Table 1: BizTalk Services Editions

Level Hybrid Connections Bridges Agreements HA Capable Adapter Connections
Free 5 / 5 GB None None No None
Developer 5 / 5 GB 25 10 No 1
Basic 10 / 10 GB 25 50 Yes 2
Standard 50 / 250 GB 125 250 Yes 5
Premium 100 / 500 GB 500 1,000 Yes 25

The Free edition is provided as an option to use Hybrid Connections without having to setup an entire BizTalk Service and without charge. Hybrid Connections enable your Azure Website or Mobile Service to connect to on premises resources such as SQL Server or HTTP endpoints. We will discuss Hybrid Connections more in another article but this Free edition enables you to try them out in a limited capacity.

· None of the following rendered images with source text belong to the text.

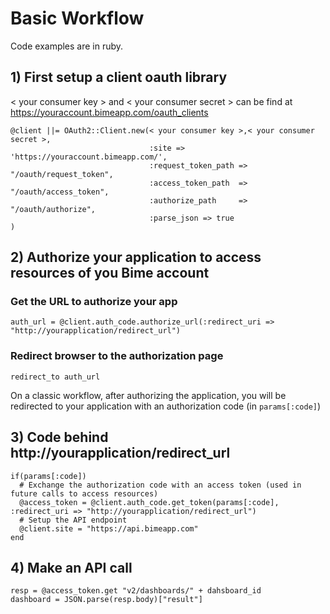 # Basic Workflow

Code examples are in ruby.

## 1) First setup a client oauth library

< your consumer key > and < your consumer secret > can be find at https://youraccount.bimeapp.com/oauth_clients

    @client ||= OAuth2::Client.new(< your consumer key >,< your consumer secret >,
                                   :site => 'https://youraccount.bimeapp.com/',
                                   :request_token_path => "/oauth/request_token",
                                   :access_token_path  => "/oauth/access_token",
                                   :authorize_path     => "/oauth/authorize",
                                   :parse_json => true
    )


## 2) Authorize your application to access resources of you Bime account

### Get the URL to authorize your app
    auth_url = @client.auth_code.authorize_url(:redirect_uri => "http://yourapplication/redirect_url")

### Redirect browser to the authorization page
    redirect_to auth_url

On a classic workflow, after authorizing the application, you will be redirected to your application with an authorization code (in `params[:code]`)

## 3) Code behind http://yourapplication/redirect_url

    if(params[:code])
      # Exchange the authorization code with an access token (used in future calls to access resources)
      @access_token = @client.auth_code.get_token(params[:code], :redirect_uri => "http://yourapplication/redirect_url")
      # Setup the API endpoint
      @client.site = "https://api.bimeapp.com"
    end

## 4) Make an API call

    resp = @access_token.get "v2/dashboards/" + dahsboard_id
    dashboard = JSON.parse(resp.body)["result"]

Bridges are the deployed definition of connections between messaging endpoints in your solution and will be discussed in this article. Agreements are defined in EDI solutions to define the relationship between two parties transacting business and the Adapter Connections are for use with the LOB adapter service. Both of these resources will be discussed in future articles that focus on those particular features of BizTalk Services.

Your solution may not require all of the resources provided in a given edition. For example, if you are not doing any EDI processing then the number of agreements will not matter to your solution. For a given edition you can scale your service to a number of units. So a Basic edition scaled to two units would provide 20/20 GB for hybrid connections, 50 bridges, 100 agreements and 4 adapter connections.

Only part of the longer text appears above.